Stranded Between the UAE and Pakistan – Migrant Construction Workers Walk a Tightrope Amid COVID-19

Report by Mishal Khan et al. The Rapoport Centre for Human Rights and Justice. July 2020.

Report by Mishal Khan et al. The Rapoport Centre for Human Rights and Justice.

July 2020.

As the global pandemic swept across the Persian Gulf, low-wage migrant workers from Pakistan employed at various construction sites in the United Arab Emirates (UAE) were left stranded. International flights came to a halt, and workers who had either completed their contracts, were dismissed from their jobs, forced to take leave, or experienced lapses in their immigration statuses were forced to remain in lockdown. The construction industry in Gulf Cooperative Council (GCC) countries employs an estimated 10 million workers, most of them migrant workers from South Asia, Southeast Asia, and Africa.Government statistics report that prior to the pandemic, 1.5 million Pakistanis were employed in the UAE alone. Construction work is one of the main sources of work for migrants in the Gulf, and thus a lifeline for millions of dependent family members who rely on wages earned by these migrant workers.

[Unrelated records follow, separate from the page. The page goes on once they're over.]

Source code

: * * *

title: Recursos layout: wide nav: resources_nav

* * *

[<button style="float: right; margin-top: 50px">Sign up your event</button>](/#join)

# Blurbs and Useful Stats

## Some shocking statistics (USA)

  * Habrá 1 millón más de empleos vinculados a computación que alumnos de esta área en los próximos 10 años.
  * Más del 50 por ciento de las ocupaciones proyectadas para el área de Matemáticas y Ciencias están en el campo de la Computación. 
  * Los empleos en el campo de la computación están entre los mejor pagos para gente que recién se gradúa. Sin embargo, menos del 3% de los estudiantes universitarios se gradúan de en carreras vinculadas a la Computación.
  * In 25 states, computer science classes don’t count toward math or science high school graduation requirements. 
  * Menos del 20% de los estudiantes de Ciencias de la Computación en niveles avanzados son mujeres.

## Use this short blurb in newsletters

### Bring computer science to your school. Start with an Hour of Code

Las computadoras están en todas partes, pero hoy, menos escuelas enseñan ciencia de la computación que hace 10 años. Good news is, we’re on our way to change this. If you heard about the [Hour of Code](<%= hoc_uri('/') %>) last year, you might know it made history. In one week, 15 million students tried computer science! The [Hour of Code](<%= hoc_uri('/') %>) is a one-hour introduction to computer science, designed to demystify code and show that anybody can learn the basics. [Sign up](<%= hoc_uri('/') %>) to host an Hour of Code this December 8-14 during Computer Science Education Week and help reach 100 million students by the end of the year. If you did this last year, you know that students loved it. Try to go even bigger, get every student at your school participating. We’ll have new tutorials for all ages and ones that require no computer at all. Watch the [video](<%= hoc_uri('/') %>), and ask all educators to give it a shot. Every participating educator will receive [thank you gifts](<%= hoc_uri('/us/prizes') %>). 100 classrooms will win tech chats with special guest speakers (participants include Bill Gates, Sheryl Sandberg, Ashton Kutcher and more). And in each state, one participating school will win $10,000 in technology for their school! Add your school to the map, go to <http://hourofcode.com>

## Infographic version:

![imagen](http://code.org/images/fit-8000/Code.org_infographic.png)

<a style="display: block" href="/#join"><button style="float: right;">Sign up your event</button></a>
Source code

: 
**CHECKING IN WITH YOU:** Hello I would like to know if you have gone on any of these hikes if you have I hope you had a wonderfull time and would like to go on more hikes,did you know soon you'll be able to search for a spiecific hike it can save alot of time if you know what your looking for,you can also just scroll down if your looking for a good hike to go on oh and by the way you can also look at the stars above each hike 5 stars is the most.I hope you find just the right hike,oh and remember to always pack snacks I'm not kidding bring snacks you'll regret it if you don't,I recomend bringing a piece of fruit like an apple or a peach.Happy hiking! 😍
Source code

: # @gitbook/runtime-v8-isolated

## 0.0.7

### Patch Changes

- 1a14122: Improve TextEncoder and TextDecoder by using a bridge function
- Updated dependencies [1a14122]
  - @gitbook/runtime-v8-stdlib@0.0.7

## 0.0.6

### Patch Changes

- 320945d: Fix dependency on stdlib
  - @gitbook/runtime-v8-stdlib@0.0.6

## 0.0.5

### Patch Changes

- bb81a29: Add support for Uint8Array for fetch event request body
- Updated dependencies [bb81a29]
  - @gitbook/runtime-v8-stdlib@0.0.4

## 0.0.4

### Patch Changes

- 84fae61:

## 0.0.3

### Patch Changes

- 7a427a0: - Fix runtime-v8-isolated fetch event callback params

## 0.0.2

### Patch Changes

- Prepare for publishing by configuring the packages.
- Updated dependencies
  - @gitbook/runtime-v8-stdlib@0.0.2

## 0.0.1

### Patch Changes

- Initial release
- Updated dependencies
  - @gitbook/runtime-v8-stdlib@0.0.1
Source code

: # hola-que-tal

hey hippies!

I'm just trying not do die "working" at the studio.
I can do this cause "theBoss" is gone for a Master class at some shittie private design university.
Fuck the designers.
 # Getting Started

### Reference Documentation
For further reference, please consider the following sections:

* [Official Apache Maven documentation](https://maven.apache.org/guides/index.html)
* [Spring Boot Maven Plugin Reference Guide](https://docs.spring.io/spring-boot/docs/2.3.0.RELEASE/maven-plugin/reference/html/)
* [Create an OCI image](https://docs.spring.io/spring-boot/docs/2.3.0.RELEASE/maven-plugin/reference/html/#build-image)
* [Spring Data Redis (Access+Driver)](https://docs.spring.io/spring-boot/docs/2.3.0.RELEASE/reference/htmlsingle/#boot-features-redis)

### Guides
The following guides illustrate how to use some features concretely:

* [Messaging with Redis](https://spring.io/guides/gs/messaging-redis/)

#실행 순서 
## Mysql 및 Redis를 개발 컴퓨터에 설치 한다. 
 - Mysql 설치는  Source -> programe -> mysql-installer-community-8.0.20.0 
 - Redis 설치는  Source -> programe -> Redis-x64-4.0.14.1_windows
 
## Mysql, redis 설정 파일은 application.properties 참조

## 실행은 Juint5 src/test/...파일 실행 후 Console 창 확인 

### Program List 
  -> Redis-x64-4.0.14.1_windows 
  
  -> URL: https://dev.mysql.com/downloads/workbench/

As the crisis of jobless and locked down workers grew, the UAE government ordered migrant sending countries to take back their nationals. Facing mounting pressure from media and human rights groups documenting the alarming conditions faced by migrant workers in labor camps, the Pakistani government acquiesced. Thus began a panicked rush towards repatriation as over 60,000 Pakistanis registered with the Pakistani consulate demanding to return home, many having to draw on their own funds to purchase their return ticket. The Pakistani government especially arranged repatriation flights to carry fleeing Pakistani expatriates back home. However, reports emerged that between 50-80 percent of workers alighting these packed flights tested positive for COVID-19. The Pakistani-UAE migration corridor thus became a COVID-19 “hotspot.”